NewsBite

Film review: Final Destination 5

FOR all its new-fangled fixtures and trimmings, the Final Destination franchise still sticks like glue to that old horror-movie maxim "if in doubt, gross 'em out".

hit finaldestination5
hit finaldestination5

FOR all its new-fangled fixtures and trimmings, the Final Destination franchise still sticks like glue to that old horror-movie maxim "if in doubt, gross 'em out".

If you missed the first four instalments - ranging in quality from so-so to so-umm-what-else-you-got? - you can be reassured you will not be suddenly stepping on to a minefield of masterful storytelling. The original blood-spattered blueprint is as it ever was.

The producers round up a young cast of unknowns, pay 'em peanuts, kill 'em a couple of times (you're not a real FD player unless you're first massacred in a dream sequence before you really get what's coming to you) and boot 'em right back to obscurity. Who gets killed? Not important. How they're killed? All important.
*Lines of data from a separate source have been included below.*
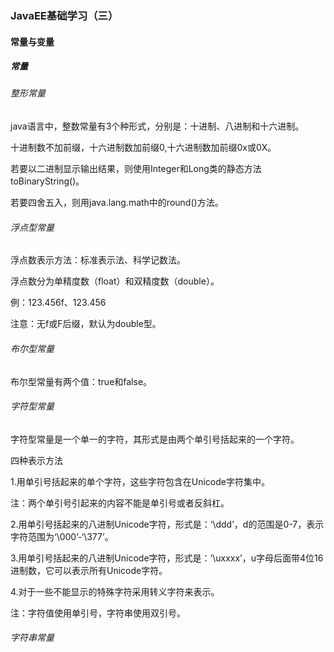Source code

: ### JavaEE基础学习（三）

#### 常量与变量

##### 常量

###### 整形常量

java语言中，整数常量有3个种形式，分别是：十进制、八进制和十六进制。

十进制数不加前缀，十六进制数加前缀0,十六进制数加前缀0x或0X。

若要以二进制显示输出结果，则使用Integer和Long类的静态方法toBinaryString()。

若要四舍五入，则用java.lang.math中的round()方法。

###### 浮点型常量

浮点数表示方法：标准表示法、科学记数法。

浮点数分为单精度数（float）和双精度数（double）。

例：123.456f、123.456

注意：无f或F后缀，默认为double型。

###### 布尔型常量

布尔型常量有两个值：true和false。

###### 字符型常量

字符型常量是一个单一的字符，其形式是由两个单引号括起来的一个字符。

四种表示方法

1.用单引号括起来的单个字符，这些字符包含在Unicode字符集中。

注：两个单引号引起来的内容不能是单引号或者反斜杠。

2.用单引号括起来的八进制Unicode字符，形式是：‘\ddd’，d的范围是0-7，表示字符范围为‘\000’-‘\377’。

3.用单引号括起来的八进制Unicode字符，形式是：‘\uxxxx’，u字母后面带4位16进制数，它可以表示所有Unicode字符。

4.对于一些不能显示的特殊字符采用转义字符来表示。

注：字符值使用单引号，字符串使用双引号。

###### 字符串常量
The Final Destinations are famous for the ridiculously elaborate lengths its screenwriters will take to slaughter each and every character.

As sick and sorry as some of the outcomes prove to be in FD5, there can be no denying there is often some wild imagination and genuine inspiration in play.
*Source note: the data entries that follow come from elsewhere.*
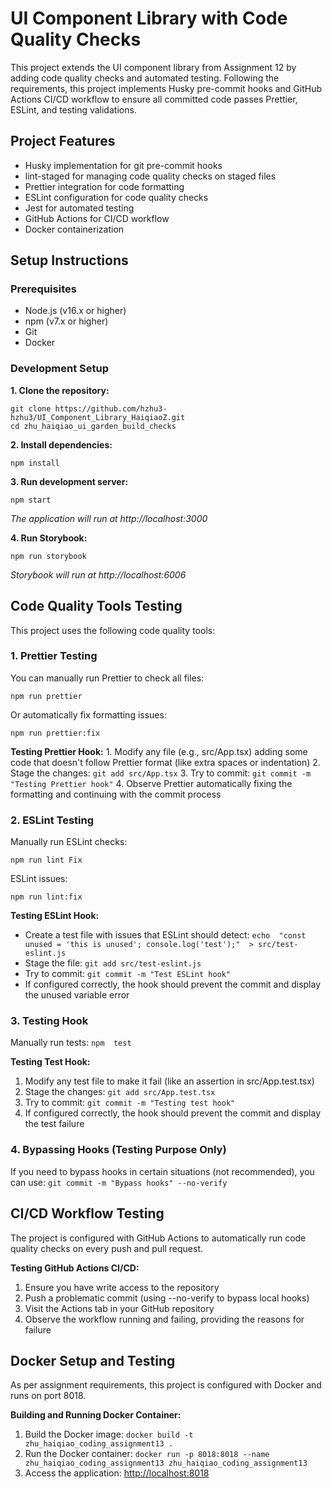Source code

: # **UI Component Library with Code Quality Checks**

This project extends the UI component library from Assignment 12 by adding code quality checks and automated testing. Following the requirements, this project implements Husky pre-commit hooks and GitHub Actions CI/CD workflow to ensure all committed code passes Prettier, ESLint, and testing validations.

## Project Features

- Husky implementation for git pre-commit hooks
- lint-staged for managing code quality checks on staged files
- Prettier integration for code formatting
- ESLint configuration for code quality checks
- Jest for automated testing
- GitHub Actions for CI/CD workflow
- Docker containerization

## Setup Instructions

### Prerequisites

- Node.js (v16.x or higher)
- npm (v7.x or higher)
- Git
- Docker

### Development Setup

**1. Clone the repository:**

    git clone https://github.com/hzhu3-hzhu3/UI_Component_Library_HaiqiaoZ.git
    cd zhu_haiqiao_ui_garden_build_checks

**2. Install dependencies:**

    npm install

**3. Run development server:**

    npm start

_The application will run at http://localhost:3000_

**4. Run Storybook:**

    npm run storybook

_Storybook will run at http://localhost:6006_

## Code Quality Tools Testing

This project uses the following code quality tools:

### 1. Prettier Testing

You can manually run Prettier to check all files:

    npm run prettier

Or automatically fix formatting issues:

    npm run prettier:fix

**Testing Prettier Hook:** 1. Modify any file (e.g., src/App.tsx) adding some code that doesn't follow Prettier format (like extra spaces or indentation) 2. Stage the changes: `git add src/App.tsx` 3. Try to commit: `git commit -m "Testing Prettier hook"` 4. Observe Prettier automatically fixing the formatting and continuing with the commit process

### 2. ESLint Testing

Manually run ESLint checks:

    npm run lint Fix

ESLint issues:

    npm run lint:fix

**Testing ESLint Hook:**

- Create a test file with issues that ESLint should detect: `echo  "const unused = 'this is unused'; console.log('test');"  > src/test-eslint.js`
- Stage the file: `git add src/test-eslint.js`
- Try to commit: `git commit -m "Test ESLint hook"`
- If configured correctly, the hook should prevent the commit and display the unused variable error

### 3. Testing Hook

Manually run tests:
`npm  test`

**Testing Test Hook:**

1.  Modify any test file to make it fail (like an assertion in src/App.test.tsx)
2.  Stage the changes: `git add src/App.test.tsx`
3.  Try to commit: `git commit -m "Testing test hook"`
4.  If configured correctly, the hook should prevent the commit and display the test failure

### 4. Bypassing Hooks (Testing Purpose Only)

If you need to bypass hooks in certain situations (not recommended), you can use:
`git commit -m "Bypass hooks" --no-verify`

## CI/CD Workflow Testing

The project is configured with GitHub Actions to automatically run code quality checks on every push and pull request.

**Testing GitHub Actions CI/CD:**

1.  Ensure you have write access to the repository
2.  Push a problematic commit (using --no-verify to bypass local hooks)
3.  Visit the Actions tab in your GitHub repository
4.  Observe the workflow running and failing, providing the reasons for failure

## Docker Setup and Testing

As per assignment requirements, this project is configured with Docker and runs on port 8018.

**Building and Running Docker Container:**

1.  Build the Docker image:
    `docker build -t zhu_haiqiao_coding_assignment13 .`
2.  Run the Docker container:
    `docker run -p 8018:8018 --name zhu_haiqiao_coding_assignment13 zhu_haiqiao_coding_assignment13`
3.  Access the application: [http://localhost:8018](http://localhost:8018)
Two sequences in particular are remarkably strong by the middling standards of modern B-movie horror.

The first is an impeccably designed demolition of a huge suspension bridge, filled from end to end with vehicles packed full of passengers.

The second is smaller in scale, but just as horrifying. I won't spoil it for you, but I will declare no one who makes it through this bit will look at Olympic gymnastics the same way again.